Gandhi Prize
July 25, 2009
Prepared Remarks by Bill Gates, co-chair
Your Excellency, President Pratibha Patil
Your Excellency, Prime Minister Manmohan Singh
Honorable Mrs. Sonia Gandhi
Distinguished Guests:
On behalf of the Bill & Melinda Gates Foundation, it is my great honor to accept the Indira Gandhi Prize.
Alleviating poverty was always at the core of Indira Gandhi’s agenda for her country. She knew that GDP figures could never be the sole measure of human welfare in India, or anywhere else. She held firm to the conviction that investing in health and education for everyone was the fairest and the smartest way to invest in India’s future.
The distinguished men and women who have received the Indira Gandhi Prize share her devotion to improving people’s lives. Melinda and I are proud to be associated with all of these individuals—and with their vision for a more equitable world.
We started our foundation because we believe that all lives have equal value. The poorest child in the poorest country is just as precious as your children, or ours. We wanted to do our part to give every person the chance to live a healthy and productive life.
More than 10 years into our work, we’re more optimistic than ever. The phenomenal progress we’ve seen in India is one of the main reasons for our optimism. The National Rural Health Mission is already spurring innovation at the local level and generating impressive results. The proposed National Urban Health Mission could do the same.
So the best way Melinda and I can thank you for the honor of this prize is to promise to be the best partners we can be as India continues in this critical endeavor.
Let me be absolutely clear: India faces some of the toughest health problems in the world. It bears a massive burden of disease. But in the next five years, India can make more progress on health than it has made in any other five year period in its history.
You have the ability to save millions of lives and set a great example for the rest of the world. And the Gates Foundation will do what we can to help you take advantage of this historic opportunity.
India has two advantages that together can trigger major breakthroughs in health: First, you have the proven ability to innovate; second, you have a keen appreciation for the urgency of the situation.
I have always been a big believer in the power of innovation. As a businessman and as a philanthropist, I have found that progress happens fastest when a new discovery or a new idea generates a new way to approach an old problem.
Where solutions don’t exist, innovation can create them. Where solutions aren’t practical, innovation can make them cheaper, easier to use, and more effective.
India is one of the most entrepreneurial, technologically sophisticated, and innovative societies in the world. I learned that repeatedly over the years at Microsoft; India’s IT sector has always been incredibly inventive. And through my work at the foundation, I’ve seen countless examples that prove how far Indian innovation extends.
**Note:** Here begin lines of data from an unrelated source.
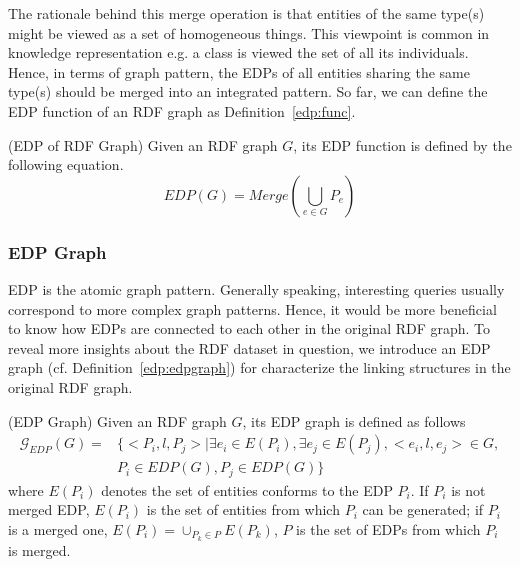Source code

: The rationale behind this merge operation is that entities of the same type(s) might be viewed as a set of homogeneous things. This viewpoint is common in knowledge representation e.g. a class is viewed the set of all its individuals. Hence, in terms of graph pattern, the EDPs of all entities sharing the same type(s) should be merged into an integrated pattern.
So far, we can define the EDP function of an RDF graph as Definition~\ref{edp:func}.

\begin{definition} 
\label{edp:func}
(EDP of RDF Graph) Given an RDF graph $G$, its EDP function is defined by the following equation.
\begin{equation}
EDP(G)=Merge(\bigcup_{e \in G}{P_e})
\end{equation}
\end{definition}

\subsubsection{EDP Graph}
EDP is the atomic graph pattern. Generally speaking, interesting queries usually correspond to more complex graph patterns. Hence, it would be more beneficial to know how EDPs are connected to each other in the original RDF graph. To reveal more insights about the RDF dataset in question, we introduce an EDP graph (cf. Definition~\ref{edp:edpgraph}) for characterize the linking structures in the original RDF graph.

\begin{definition} 
\label{edp:edpgraph} (EDP Graph) Given an RDF graph $G$, its EDP graph is defined as follows
\begin{equation}
\begin{split}
\mathcal{G}_{EDP}(G)= & 
\{<P_i,l,P_j>|\exists e_i \in E(P_i ), \exists e_j \in E(P_j ),<e_i,l,e_j> \in G, \\ 
& P_i \in EDP(G),P_j \in EDP(G) \}
\end{split}
\end{equation}
where $E(P_i)$ denotes the set of entities conforms to the EDP $P_i$. If $P_i$ is not merged EDP, $E(P_i)$ is the set of entities from which $P_i$ can be generated; if $P_i$  is a merged one, $E(P_i )=\cup_{P_k \in P}{E(P_k)}$, $P$ is the set of EDPs from which $P_i$  is merged.
\end{definition}

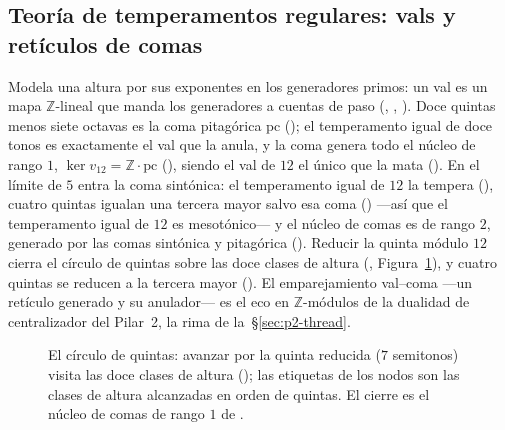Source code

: \subsection{Teoría de temperamentos regulares: vals y retículos de comas}\label{sec:p3-rtt}


Modela una altura por sus exponentes en los generadores primos: un val es un mapa $\mathbb{Z}$-lineal que
manda los generadores a cuentas de paso (, , ). Doce quintas menos siete
octavas es la coma pitagórica $\mathrm{pc}$ (); el temperamento igual de doce
tonos es exactamente el val que la anula, y la coma genera todo el núcleo de rango $1$,
$\ker v_{12}=\mathbb{Z}\cdot\mathrm{pc}$ (), siendo el val de $12$ el único que
la mata (). En el límite de $5$ entra la coma sintónica: el temperamento
igual de $12$ la tempera (), cuatro quintas igualan una tercera mayor salvo
esa coma () ---así que el temperamento igual de $12$ es mesotónico---
y el núcleo de comas es de rango $2$, generado por las comas sintónica y pitagórica
(). Reducir la quinta módulo $12$ cierra el círculo de quintas sobre las doce
clases de altura (, Figura~\ref{fig:p3-fifths}), y cuatro quintas se
reducen a la tercera mayor (). El emparejamiento val--coma ---un
retículo generado y su anulador--- es el eco en $\mathbb{Z}$-módulos de la dualidad de centralizador del
Pilar~2, la rima de la~\S\ref{sec:p2-thread}.

\begin{figure}[ht]
\centering
{}
\caption{El círculo de quintas: avanzar por la quinta reducida ($7$ semitonos) visita las doce clases de
altura (); las etiquetas de los nodos son las clases de altura
alcanzadas en orden de quintas. El cierre es el núcleo de comas de rango $1$ de
.}
\label{fig:p3-fifths}
\end{figure}

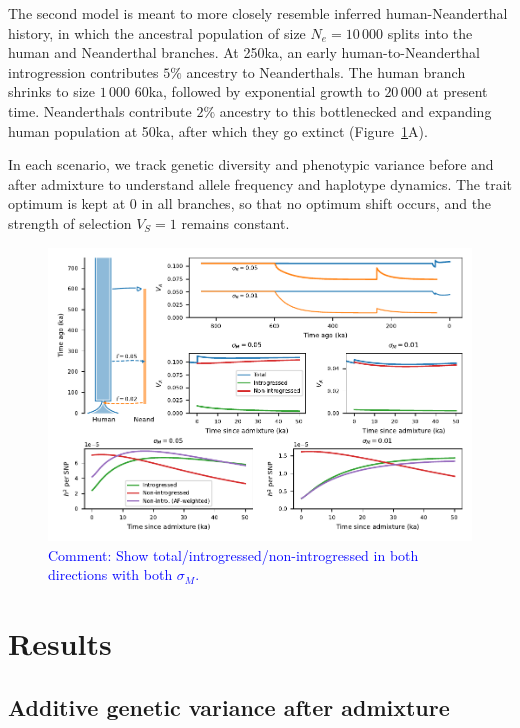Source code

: \documentclass{article}
\newcommand{\aprcomment}[1]{{\textcolor{blue}{Comment: #1}}}
\begin{document}
The second model is meant to more closely resemble inferred human-Neanderthal
history, in which the ancestral population of size $N_e=10\,000$ splits into
the human and Neanderthal branches. At 250ka, an early human-to-Neanderthal
introgression contributes $5\%$ ancestry to Neanderthals. The human branch
shrinks to size $1\,000$ 60ka, followed by exponential growth to $20\,000$ at
present time. Neanderthals contribute $2\%$ ancestry to this bottlenecked and
expanding human population at 50ka, after which they go extinct
(Figure~\ref{fig:neand-to-human}A).

In each scenario, we track genetic diversity and phenotypic variance before and
after admixture to understand allele frequency and haplotype dynamics. The
trait optimum is kept at $0$ in all branches, so that no optimum shift occurs,
and the strength of selection $V_S=1$ remains constant.

\begin{figure}[t!]
    \centering
    \includegraphics{../figures/neanderthal_admixture.pdf}
    \caption{
        \textbf{}
        \aprcomment{Show total/introgressed/non-introgressed in both directions
        with both $\sigma_M$.}
    }
    \label{fig:neand-to-human}
\end{figure}

\section*{Results}

\subsection*{Additive genetic variance after admixture}
\end{document}
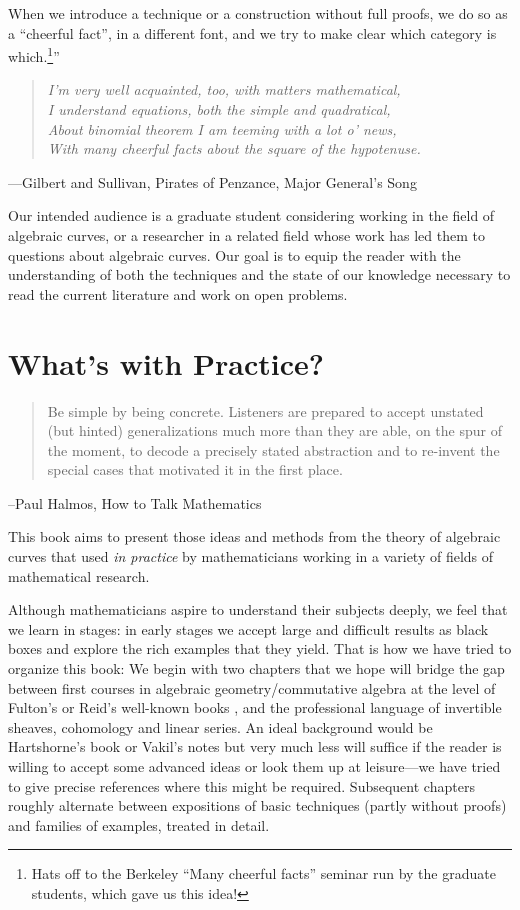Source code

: When we introduce a technique or a construction without full proofs, we do so as a ``cheerful fact'', in a different font, 
and we try to make clear which category is which.\footnote{Hats off to the Berkeley ``Many cheerful facts'' seminar run
by the graduate students, which gave us this idea!}''

\begin{quote}\it{I'm very well acquainted, too, with matters mathematical,\\
I understand equations, both the simple and quadratical,\\
About binomial theorem I am teeming with a lot o' news,\\
With many cheerful facts about the square of the hypotenuse.}
\end{quote}
---Gilbert and Sullivan, Pirates of Penzance, Major General's Song


Our intended audience is a graduate student considering working in the field of algebraic curves, or a researcher in a related field whose work has led them to questions about algebraic curves. Our goal is to equip the reader with the understanding of both the techniques and the state of our knowledge necessary to read the current literature and work on open problems.

\section{What's with Practice?}

\begin{quote}
Be simple by being concrete. Listeners are prepared to
accept unstated (but hinted) generalizations much more than they are able, on the spur of the moment, to
decode a precisely stated abstraction and to re-invent the special cases that motivated it in the first place. 
\end{quote}

--Paul Halmos, How to Talk Mathematics

This book aims to present those ideas and methods from the theory of  algebraic curves that  used \emph{in practice} by mathematicians working in a variety of fields of mathematical research.

Although mathematicians aspire to understand their subjects deeply, we feel that we learn in stages: in early stages we accept large and difficult results as black boxes and explore the rich examples that they yield. That is how we have tried to organize this book: 
We begin with two chapters that we hope will bridge the gap between first courses in algebraic geometry/commutative algebra at the level of Fulton's or  Reid's well-known books \cite{Fulton1989}, \cite{MR982494} and the professional language of invertible sheaves, cohomology and linear series. An ideal background would
be Hartshorne's book \cite{Hartshorne1977} or Vakil's notes \cite{Vakil-notes} but very much less will suffice if the reader is willing to accept some advanced ideas or look them up at leisure---we have tried to give precise references where this might be required. Subsequent chapters roughly alternate between expositions of basic techniques (partly without proofs) and families of examples, treated in detail. 

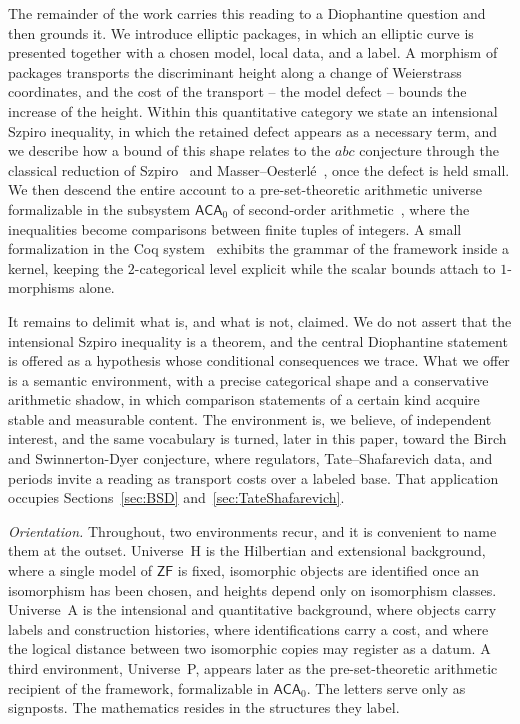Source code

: \documentclass[10pt, reqno]{amsart}
\theoremstyle{plain}
\theoremstyle{definition}
\theoremstyle{plain}
\newcommand{\ZF}{\mathsf{ZF}}
\newcommand{\parahead}[1]{%
  \par\medskip
  \noindent\textit{#1.}\enspace
}
\begin{document}
The remainder of the work carries this reading to a Diophantine question and then grounds it. We introduce elliptic packages, in which an elliptic curve is presented together with a chosen model, local data, and a label. A morphism of packages transports the discriminant height along a change of Weierstrass coordinates, and the cost of the transport -- the model defect -- bounds the increase of the height. Within this quantitative category we state an intensional Szpiro inequality, in which the retained defect appears as a necessary term, and we describe how a bound of this shape relates to the $abc$ conjecture through the classical reduction of Szpiro~\cite{Szpiro1990} and Masser--Oesterl\'e~\cite{MasserOesterle1985}, once the defect is held small. We then descend the entire account to a pre-set-theoretic arithmetic universe formalizable in the subsystem $\mathsf{ACA}_0$ of second-order arithmetic~\cite{simpson2009subsystems}, where the inequalities become comparisons between finite tuples of integers. A small formalization in the Coq system~\cite{Bertot2004} exhibits the grammar of the framework inside a kernel, keeping the $2$-categorical level explicit while the scalar bounds attach to $1$-morphisms alone.

It remains to delimit what is, and what is not, claimed. We do not assert that the intensional Szpiro inequality is a theorem, and the central Diophantine statement is offered as a hypothesis whose conditional consequences we trace. What we offer is a semantic environment, with a precise categorical shape and a conservative arithmetic shadow, in which comparison statements of a certain kind acquire stable and measurable content. The environment is, we believe, of independent interest, and the same vocabulary is turned, later in this paper, toward the Birch and Swinnerton-Dyer conjecture, where regulators, Tate--Shafarevich data, and periods invite a reading as transport costs over a labeled base. That application occupies Sections~\ref{sec:BSD} and~\ref{sec:TateShafarevich}.

\parahead{Orientation} Throughout, two environments recur, and it is convenient to name them at the outset. Universe~H is the Hilbertian and extensional background, where a single model of $\ZF$ is fixed, isomorphic objects are identified once an isomorphism has been chosen, and heights depend only on isomorphism classes. Universe~A is the intensional and quantitative background, where objects carry labels and construction histories, where identifications carry a cost, and where the logical distance between two isomorphic copies may register as a datum. A third environment, Universe~P, appears later as the pre-set-theoretic arithmetic recipient of the framework, formalizable in $\mathsf{ACA}_0$. The letters serve only as signposts. The mathematics resides in the structures they label.
\end{document}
Indian scientists are on the cutting edge of polio research, as India leads the world toward the goal of eradicating a disease for only the second time in history. An Indian pharmaceutical company has developed the first-ever bivalent vaccine that attacks the two remaining types of the polio virus simultaneously.
Another Indian company is experimenting with a new way to deliver the injectable version of the vaccine through the skin instead of the muscle. Because the device doesn’t have a needle, it will be safe, easier to use, and less painful for children. Even better, it requires only one-fifth the typical dose, which means polio vaccinations will be significantly less expensive.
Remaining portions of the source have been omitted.